BEGIN DATA TO EXAMINE
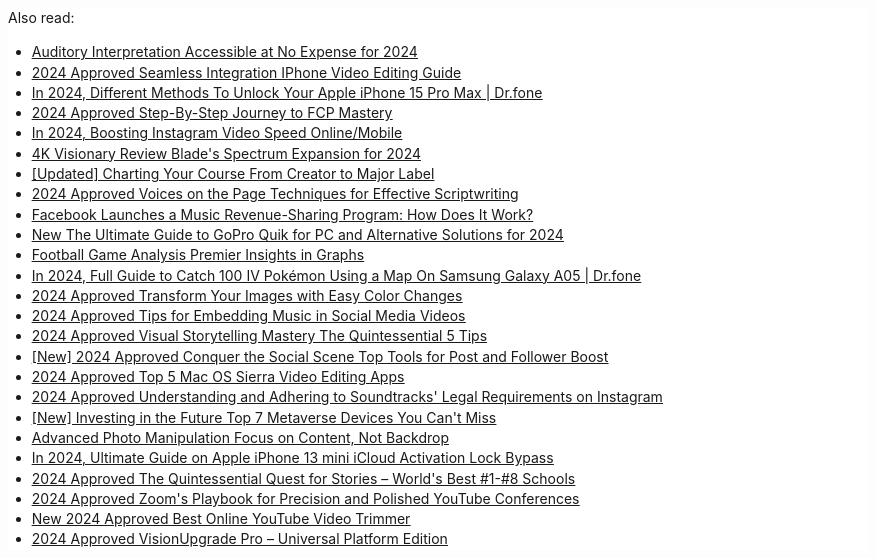 
<span class="atpl-alsoreadstyle">Also read:</span>
<div><ul>
<li><a href="https://fox-helps.techidaily.com/auditory-interpretation-accessible-at-no-expense-for-2024/"><u>Auditory Interpretation  Accessible at No Expense for 2024</u></a></li>
<li><a href="https://fox-helps.techidaily.com/2024-approved-seamless-integration-iphone-video-editing-guide/"><u>2024 Approved  Seamless Integration  IPhone Video Editing Guide</u></a></li>
<li><a href="https://iphone-unlock.techidaily.com/in-2024-different-methods-to-unlock-your-apple-iphone-15-pro-max-drfone-by-drfone-ios/"><u>In 2024, Different Methods To Unlock Your Apple iPhone 15 Pro Max | Dr.fone</u></a></li>
<li><a href="https://fox-helps.techidaily.com/2024-approved-step-by-step-journey-to-fcp-mastery/"><u>2024 Approved  Step-By-Step Journey to FCP Mastery</u></a></li>
<li><a href="https://instagram-videos.techidaily.com/in-2024-boosting-instagram-video-speed-onlinemobile/"><u>In 2024, Boosting Instagram Video Speed Online/Mobile</u></a></li>
<li><a href="https://fox-helps.techidaily.com/4k-visionary-review-blades-spectrum-expansion-for-2024/"><u>4K Visionary Review  Blade's Spectrum Expansion for 2024</u></a></li>
<li><a href="https://youtube-docs.techidaily.com/ed-charting-your-course-from-creator-to-major-label/"><u>[Updated] Charting Your Course  From Creator to Major Label</u></a></li>
<li><a href="https://fox-helps.techidaily.com/2024-approved-voices-on-the-page-techniques-for-effective-scriptwriting/"><u>2024 Approved  Voices on the Page  Techniques for Effective Scriptwriting</u></a></li>
<li><a href="https://facebook.techidaily.com/facebook-launches-a-music-revenue-sharing-program-how-does-it-work/"><u>Facebook Launches a Music Revenue-Sharing Program: How Does It Work?</u></a></li>
<li><a href="https://video-creation-software.techidaily.com/new-the-ultimate-guide-to-gopro-quik-for-pc-and-alternative-solutions-for-2024/"><u>New The Ultimate Guide to GoPro Quik for PC and Alternative Solutions for 2024</u></a></li>
<li><a href="https://youtube-web.techidaily.com/all-game-analysis-premier-insights-in-graphs/"><u>Football Game Analysis  Premier Insights in Graphs</u></a></li>
<li><a href="https://change-location.techidaily.com/in-2024-full-guide-to-catch-100-iv-pokemon-using-a-map-on-samsung-galaxy-a05-drfone-by-drfone-virtual-android/"><u>In 2024, Full Guide to Catch 100 IV Pokémon Using a Map On Samsung Galaxy A05 | Dr.fone</u></a></li>
<li><a href="https://fox-helps.techidaily.com/2024-approved-transform-your-images-with-easy-color-changes/"><u>2024 Approved  Transform Your Images with Easy Color Changes</u></a></li>
<li><a href="https://fox-helps.techidaily.com/2024-approved-tips-for-embedding-music-in-social-media-videos/"><u>2024 Approved  Tips for Embedding Music in Social Media Videos</u></a></li>
<li><a href="https://fox-helps.techidaily.com/2024-approved-visual-storytelling-mastery-the-quintessential-5-tips/"><u>2024 Approved  Visual Storytelling Mastery  The Quintessential 5 Tips</u></a></li>
<li><a href="https://instagram-video-recordings.techidaily.com/new-2024-approved-conquer-the-social-scene-top-tools-for-post-and-follower-boost/"><u>[New] 2024 Approved  Conquer the Social Scene  Top Tools for Post and Follower Boost</u></a></li>
<li><a href="https://fox-helps.techidaily.com/2024-approved-top-5-mac-os-sierra-video-editing-apps/"><u>2024 Approved  Top 5 Mac OS Sierra Video Editing Apps</u></a></li>
<li><a href="https://fox-helps.techidaily.com/2024-approved-understanding-and-adhering-to-soundtracks-legal-requirements-on-instagram/"><u>2024 Approved  Understanding and Adhering to Soundtracks' Legal Requirements on Instagram</u></a></li>
<li><a href="https://extra-guidance.techidaily.com/new-investing-in-the-future-top-7-metaverse-devices-you-cant-miss/"><u>[New] Investing in the Future  Top 7 Metaverse Devices You Can't Miss</u></a></li>
<li><a href="https://fox-helps.techidaily.com/advanced-photo-manipulation-focus-on-content-not-backdrop/"><u>Advanced Photo Manipulation  Focus on Content, Not Backdrop</u></a></li>
<li><a href="https://activate-lock.techidaily.com/in-2024-ultimate-guide-on-apple-iphone-13-mini-icloud-activation-lock-bypass-by-drfone-ios/"><u>In 2024, Ultimate Guide on Apple iPhone 13 mini iCloud Activation Lock Bypass</u></a></li>
<li><a href="https://fox-helps.techidaily.com/2024-approved-the-quintessential-quest-for-stories-worlds-best-1-8-schools/"><u>2024 Approved  The Quintessential Quest for Stories – World's Best #1-#8 Schools</u></a></li>
<li><a href="https://fox-helps.techidaily.com/2024-approved-zooms-playbook-for-precision-and-polished-youtube-conferences/"><u>2024 Approved  Zoom's Playbook for Precision and Polished YouTube Conferences</u></a></li>
<li><a href="https://ai-editing-video.techidaily.com/new-2024-approved-best-online-youtube-video-trimmer/"><u>New 2024 Approved Best Online YouTube Video Trimmer</u></a></li>
<li><a href="https://fox-helps.techidaily.com/2024-approved-visionupgrade-pro-universal-platform-edition/"><u>2024 Approved  VisionUpgrade Pro – Universal Platform Edition</u></a></li>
END DATA TO EXAMINE
Look over the listing and return each line that holds "Guide".

#### RESPONSE:
<li><a href="https://fox-helps.techidaily.com/2024-approved-seamless-integration-iphone-video-editing-guide/"><u>2024 Approved  Seamless Integration  IPhone Video Editing Guide</u></a></li>
<li><a href="https://video-creation-software.techidaily.com/new-the-ultimate-guide-to-gopro-quik-for-pc-and-alternative-solutions-for-2024/"><u>New The Ultimate Guide to GoPro Quik for PC and Alternative Solutions for 2024</u></a></li>
<li><a href="https://change-location.techidaily.com/in-2024-full-guide-to-catch-100-iv-pokemon-using-a-map-on-samsung-galaxy-a05-drfone-by-drfone-virtual-android/"><u>In 2024, Full Guide to Catch 100 IV Pokémon Using a Map On Samsung Galaxy A05 | Dr.fone</u></a></li>
<li><a href="https://activate-lock.techidaily.com/in-2024-ultimate-guide-on-apple-iphone-13-mini-icloud-activation-lock-bypass-by-drfone-ios/"><u>In 2024, Ultimate Guide on Apple iPhone 13 mini iCloud Activation Lock Bypass</u></a></li>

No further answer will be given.